Some clubs do the weapons as a bit of a muscle workout. But probably a good weight training program is better.
Robert Chu told me a long time ago that Hawkins Cheung is pretty good with the knives. So maybe there are a few people around who can do it. If Wong Shun Leung was able to beat a fencer with the knives then maybe he wasn't too bad.
With a different fencer maybe he would have had different results.
Back in the 80's we used to fight Escrima stick vs Wing Chun Butterfly knife. I got whacked real good in the head causing blood to drip down my face from a padded Escrima stick wielded by one of Ancion Bacon's students or grand students. My footwork wasn't fast enough. But another guy in the club who was also a fencing teacher matched the Escrima stick pretty good using the Bat Jam Do and fencing footwork skills. The two killed each other off simultaneously. They went full speed at each other.
For the art of it all I think knife against spear is great practice. It's the classical battle of long against short. There may be some transfer of skills from this into the hand against kicking realm of fighting.
Yesterday I just watched the fighting sequence at the end of the movie Rob Roy MacGregor, it was very well done and more realistic looking than most choreographies.

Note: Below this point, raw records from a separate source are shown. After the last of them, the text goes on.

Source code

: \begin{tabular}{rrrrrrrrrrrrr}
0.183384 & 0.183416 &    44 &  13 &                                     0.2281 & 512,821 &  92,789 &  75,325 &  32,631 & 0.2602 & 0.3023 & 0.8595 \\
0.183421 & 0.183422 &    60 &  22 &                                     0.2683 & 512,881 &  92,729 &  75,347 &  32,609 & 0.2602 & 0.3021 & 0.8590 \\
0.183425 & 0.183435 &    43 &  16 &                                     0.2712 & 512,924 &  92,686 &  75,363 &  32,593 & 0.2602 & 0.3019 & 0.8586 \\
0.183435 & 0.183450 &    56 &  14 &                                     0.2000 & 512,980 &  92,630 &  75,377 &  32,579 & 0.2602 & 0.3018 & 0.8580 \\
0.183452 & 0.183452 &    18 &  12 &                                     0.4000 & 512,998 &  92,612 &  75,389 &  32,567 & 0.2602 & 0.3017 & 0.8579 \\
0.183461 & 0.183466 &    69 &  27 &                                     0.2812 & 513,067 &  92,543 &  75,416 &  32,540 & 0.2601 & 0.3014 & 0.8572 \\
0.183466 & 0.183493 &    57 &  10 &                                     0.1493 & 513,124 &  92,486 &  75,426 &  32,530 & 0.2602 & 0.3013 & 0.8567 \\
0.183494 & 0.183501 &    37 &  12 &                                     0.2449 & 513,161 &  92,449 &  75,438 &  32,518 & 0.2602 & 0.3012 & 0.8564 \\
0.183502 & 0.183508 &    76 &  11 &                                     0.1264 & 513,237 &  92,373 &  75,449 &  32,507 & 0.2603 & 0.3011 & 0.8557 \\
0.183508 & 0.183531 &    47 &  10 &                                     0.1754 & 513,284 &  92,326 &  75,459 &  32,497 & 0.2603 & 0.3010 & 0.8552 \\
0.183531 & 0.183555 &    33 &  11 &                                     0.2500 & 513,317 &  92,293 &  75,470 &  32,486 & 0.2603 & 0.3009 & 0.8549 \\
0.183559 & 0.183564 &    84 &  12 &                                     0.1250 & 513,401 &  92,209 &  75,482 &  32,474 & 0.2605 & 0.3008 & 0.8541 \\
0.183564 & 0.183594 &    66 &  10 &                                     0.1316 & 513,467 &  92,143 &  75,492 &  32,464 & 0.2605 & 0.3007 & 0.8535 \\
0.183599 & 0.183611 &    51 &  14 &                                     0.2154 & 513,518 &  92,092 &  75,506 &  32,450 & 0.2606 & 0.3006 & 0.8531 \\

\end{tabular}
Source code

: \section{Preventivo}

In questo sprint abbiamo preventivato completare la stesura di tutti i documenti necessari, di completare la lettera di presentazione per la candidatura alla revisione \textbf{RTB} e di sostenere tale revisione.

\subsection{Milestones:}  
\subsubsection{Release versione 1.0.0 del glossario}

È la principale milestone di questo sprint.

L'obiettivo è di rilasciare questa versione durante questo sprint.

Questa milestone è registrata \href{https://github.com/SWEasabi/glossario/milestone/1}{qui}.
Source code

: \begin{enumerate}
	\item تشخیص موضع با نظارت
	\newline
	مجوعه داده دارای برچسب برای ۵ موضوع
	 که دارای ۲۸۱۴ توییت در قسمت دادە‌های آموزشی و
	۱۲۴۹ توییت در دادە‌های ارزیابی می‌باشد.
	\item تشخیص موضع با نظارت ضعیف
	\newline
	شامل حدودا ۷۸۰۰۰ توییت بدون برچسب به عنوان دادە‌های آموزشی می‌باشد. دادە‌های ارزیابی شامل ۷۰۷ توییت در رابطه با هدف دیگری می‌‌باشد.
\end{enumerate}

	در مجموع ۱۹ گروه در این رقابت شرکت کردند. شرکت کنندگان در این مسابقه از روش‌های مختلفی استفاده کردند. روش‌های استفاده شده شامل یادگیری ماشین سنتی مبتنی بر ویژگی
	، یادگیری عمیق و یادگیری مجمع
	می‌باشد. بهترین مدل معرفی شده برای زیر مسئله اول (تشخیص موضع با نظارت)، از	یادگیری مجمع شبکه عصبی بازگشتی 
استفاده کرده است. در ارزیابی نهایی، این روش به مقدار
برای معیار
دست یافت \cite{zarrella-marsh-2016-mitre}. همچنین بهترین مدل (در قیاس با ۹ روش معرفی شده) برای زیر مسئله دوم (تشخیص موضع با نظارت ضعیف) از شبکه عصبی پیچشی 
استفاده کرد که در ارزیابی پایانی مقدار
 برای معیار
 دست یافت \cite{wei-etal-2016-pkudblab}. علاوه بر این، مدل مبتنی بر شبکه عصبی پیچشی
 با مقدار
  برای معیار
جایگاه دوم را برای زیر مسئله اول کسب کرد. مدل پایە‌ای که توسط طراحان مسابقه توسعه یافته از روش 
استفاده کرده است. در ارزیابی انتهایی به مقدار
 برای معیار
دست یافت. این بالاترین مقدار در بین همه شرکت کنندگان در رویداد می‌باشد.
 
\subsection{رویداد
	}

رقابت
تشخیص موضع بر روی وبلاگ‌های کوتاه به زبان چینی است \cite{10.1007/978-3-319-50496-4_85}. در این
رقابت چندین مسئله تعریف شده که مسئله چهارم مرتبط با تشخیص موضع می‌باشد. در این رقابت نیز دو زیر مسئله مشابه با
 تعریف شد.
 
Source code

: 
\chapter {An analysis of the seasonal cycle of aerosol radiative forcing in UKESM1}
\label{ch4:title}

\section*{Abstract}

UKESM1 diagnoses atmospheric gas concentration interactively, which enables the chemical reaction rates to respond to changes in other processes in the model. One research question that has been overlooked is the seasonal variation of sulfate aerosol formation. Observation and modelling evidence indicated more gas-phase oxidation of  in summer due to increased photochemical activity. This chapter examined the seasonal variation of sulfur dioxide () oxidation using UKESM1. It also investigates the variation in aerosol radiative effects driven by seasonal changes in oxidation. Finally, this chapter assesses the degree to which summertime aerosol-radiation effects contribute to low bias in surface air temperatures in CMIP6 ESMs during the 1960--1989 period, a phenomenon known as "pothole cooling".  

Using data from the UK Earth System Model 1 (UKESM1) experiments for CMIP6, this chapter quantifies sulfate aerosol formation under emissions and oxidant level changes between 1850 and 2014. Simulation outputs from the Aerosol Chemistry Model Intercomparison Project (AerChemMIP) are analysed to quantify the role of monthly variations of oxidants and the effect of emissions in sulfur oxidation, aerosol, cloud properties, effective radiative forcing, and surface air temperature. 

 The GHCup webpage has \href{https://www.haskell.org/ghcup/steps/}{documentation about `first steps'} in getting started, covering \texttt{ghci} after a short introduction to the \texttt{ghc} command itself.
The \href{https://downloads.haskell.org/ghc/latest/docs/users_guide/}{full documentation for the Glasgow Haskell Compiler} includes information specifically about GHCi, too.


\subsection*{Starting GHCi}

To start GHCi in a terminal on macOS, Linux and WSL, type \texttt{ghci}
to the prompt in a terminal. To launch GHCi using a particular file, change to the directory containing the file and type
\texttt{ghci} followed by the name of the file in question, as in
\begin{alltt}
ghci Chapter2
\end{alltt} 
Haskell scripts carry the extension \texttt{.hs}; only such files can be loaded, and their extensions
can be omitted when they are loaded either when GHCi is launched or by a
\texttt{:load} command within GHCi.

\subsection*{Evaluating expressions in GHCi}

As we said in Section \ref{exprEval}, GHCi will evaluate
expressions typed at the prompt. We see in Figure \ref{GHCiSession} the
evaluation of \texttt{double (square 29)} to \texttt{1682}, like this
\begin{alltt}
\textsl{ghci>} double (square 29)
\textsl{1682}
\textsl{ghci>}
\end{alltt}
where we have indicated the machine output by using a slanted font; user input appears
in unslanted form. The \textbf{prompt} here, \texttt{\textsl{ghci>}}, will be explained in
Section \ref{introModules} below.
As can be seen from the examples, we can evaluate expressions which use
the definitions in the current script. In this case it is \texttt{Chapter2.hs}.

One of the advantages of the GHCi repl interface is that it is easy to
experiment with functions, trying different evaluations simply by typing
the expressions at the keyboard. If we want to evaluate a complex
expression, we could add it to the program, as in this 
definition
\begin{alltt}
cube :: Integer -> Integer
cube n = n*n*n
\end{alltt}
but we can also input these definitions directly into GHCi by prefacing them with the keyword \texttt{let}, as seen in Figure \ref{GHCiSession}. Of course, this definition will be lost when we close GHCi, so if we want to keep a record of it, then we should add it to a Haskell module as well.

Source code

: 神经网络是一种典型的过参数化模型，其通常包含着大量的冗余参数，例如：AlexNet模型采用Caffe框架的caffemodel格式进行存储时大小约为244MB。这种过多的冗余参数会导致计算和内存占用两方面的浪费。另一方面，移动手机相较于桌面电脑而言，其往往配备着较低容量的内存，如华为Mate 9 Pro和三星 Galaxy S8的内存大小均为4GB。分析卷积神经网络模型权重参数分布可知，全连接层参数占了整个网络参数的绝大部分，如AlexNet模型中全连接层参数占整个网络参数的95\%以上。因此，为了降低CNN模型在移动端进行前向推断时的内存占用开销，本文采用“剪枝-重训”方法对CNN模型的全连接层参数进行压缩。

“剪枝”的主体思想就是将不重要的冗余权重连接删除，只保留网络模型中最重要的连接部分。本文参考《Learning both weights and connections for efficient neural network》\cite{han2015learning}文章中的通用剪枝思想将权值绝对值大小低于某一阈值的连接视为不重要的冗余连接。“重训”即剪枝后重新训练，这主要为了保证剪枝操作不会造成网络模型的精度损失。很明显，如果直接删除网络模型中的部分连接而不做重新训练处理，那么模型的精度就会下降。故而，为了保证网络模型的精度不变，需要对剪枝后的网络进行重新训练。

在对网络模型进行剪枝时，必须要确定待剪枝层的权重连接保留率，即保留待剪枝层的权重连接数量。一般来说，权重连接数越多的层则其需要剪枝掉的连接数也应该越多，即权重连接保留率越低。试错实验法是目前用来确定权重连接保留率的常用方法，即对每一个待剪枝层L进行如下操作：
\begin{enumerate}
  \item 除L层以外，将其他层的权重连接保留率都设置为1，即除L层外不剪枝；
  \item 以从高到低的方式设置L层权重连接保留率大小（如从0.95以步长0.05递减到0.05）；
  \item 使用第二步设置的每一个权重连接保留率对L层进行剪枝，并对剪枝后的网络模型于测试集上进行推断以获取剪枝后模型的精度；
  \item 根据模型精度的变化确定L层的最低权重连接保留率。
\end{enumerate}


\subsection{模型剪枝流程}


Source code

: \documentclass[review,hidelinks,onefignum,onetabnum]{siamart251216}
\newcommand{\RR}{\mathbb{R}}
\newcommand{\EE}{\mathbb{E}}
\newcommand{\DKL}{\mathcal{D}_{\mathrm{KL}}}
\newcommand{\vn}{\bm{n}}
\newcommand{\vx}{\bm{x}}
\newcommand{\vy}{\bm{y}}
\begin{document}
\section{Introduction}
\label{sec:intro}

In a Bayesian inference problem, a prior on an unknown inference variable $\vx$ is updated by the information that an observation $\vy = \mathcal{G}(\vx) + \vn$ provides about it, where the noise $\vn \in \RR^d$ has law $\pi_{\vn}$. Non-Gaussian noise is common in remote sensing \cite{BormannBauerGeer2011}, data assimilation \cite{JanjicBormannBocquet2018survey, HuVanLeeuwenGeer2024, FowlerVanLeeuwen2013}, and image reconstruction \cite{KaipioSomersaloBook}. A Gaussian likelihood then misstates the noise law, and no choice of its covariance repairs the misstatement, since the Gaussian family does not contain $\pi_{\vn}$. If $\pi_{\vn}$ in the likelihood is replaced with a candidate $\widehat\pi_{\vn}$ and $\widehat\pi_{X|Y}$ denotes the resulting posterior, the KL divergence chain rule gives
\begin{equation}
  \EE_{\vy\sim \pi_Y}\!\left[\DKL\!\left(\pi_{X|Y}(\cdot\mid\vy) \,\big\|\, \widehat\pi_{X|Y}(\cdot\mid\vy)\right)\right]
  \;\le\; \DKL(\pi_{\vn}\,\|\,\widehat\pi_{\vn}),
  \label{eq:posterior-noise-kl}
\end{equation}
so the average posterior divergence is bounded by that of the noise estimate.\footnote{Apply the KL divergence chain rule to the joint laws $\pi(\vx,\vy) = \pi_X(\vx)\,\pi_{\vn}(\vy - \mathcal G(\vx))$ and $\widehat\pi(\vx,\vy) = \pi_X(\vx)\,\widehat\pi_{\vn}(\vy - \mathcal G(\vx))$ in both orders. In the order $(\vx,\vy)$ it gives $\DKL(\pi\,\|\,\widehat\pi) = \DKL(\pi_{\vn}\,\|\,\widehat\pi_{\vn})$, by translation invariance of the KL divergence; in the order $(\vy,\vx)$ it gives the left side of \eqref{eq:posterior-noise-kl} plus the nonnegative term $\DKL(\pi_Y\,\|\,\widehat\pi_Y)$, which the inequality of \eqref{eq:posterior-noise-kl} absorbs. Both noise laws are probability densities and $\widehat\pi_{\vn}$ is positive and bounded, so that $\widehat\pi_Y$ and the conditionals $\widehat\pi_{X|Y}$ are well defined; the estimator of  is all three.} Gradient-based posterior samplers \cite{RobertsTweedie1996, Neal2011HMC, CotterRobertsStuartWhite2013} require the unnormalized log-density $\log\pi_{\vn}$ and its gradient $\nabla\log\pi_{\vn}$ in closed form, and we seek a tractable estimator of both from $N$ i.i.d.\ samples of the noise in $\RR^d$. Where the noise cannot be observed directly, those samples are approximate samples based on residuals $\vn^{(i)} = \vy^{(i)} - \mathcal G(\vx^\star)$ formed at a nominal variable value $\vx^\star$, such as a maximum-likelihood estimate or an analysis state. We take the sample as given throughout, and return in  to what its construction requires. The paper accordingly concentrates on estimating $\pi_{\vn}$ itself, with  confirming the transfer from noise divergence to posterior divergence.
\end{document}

Of course I don't know what realistic looking means since I have never watched any real duels. Probably it is more realistic than all the Alexander FuSheng movies but then I did see some impressive Hung style from a traveling Hung style family back in the early 70's. The guys name was Frank Lam but I've not seen any mention of him on the net.
I think the Bat Jam Do form doesn't matter. It's how you train the stuff. This goes for the empty hand stuff as well. The forms I saw has mostly the most basic methods of cutting and poking which are a subset of Southern knife usage anyway (in my opinion).
We used to train the Wing Chun knife against the wooden Japanese Boken (sword). I thought I was OK until I tried against someone who actually knew how to use the Japanese sword. That was a great eye opener getting cut everywhere. Training against people who know what they are doing is always a great experience which is totally different from training with people who pretend to know what they are doing. E.g. training against your classmates kicks vs training against a real 7th degree TaeoKwondo guy, or wrestling against club members vs wrestling against a club that only does this. Of course this is all obvious.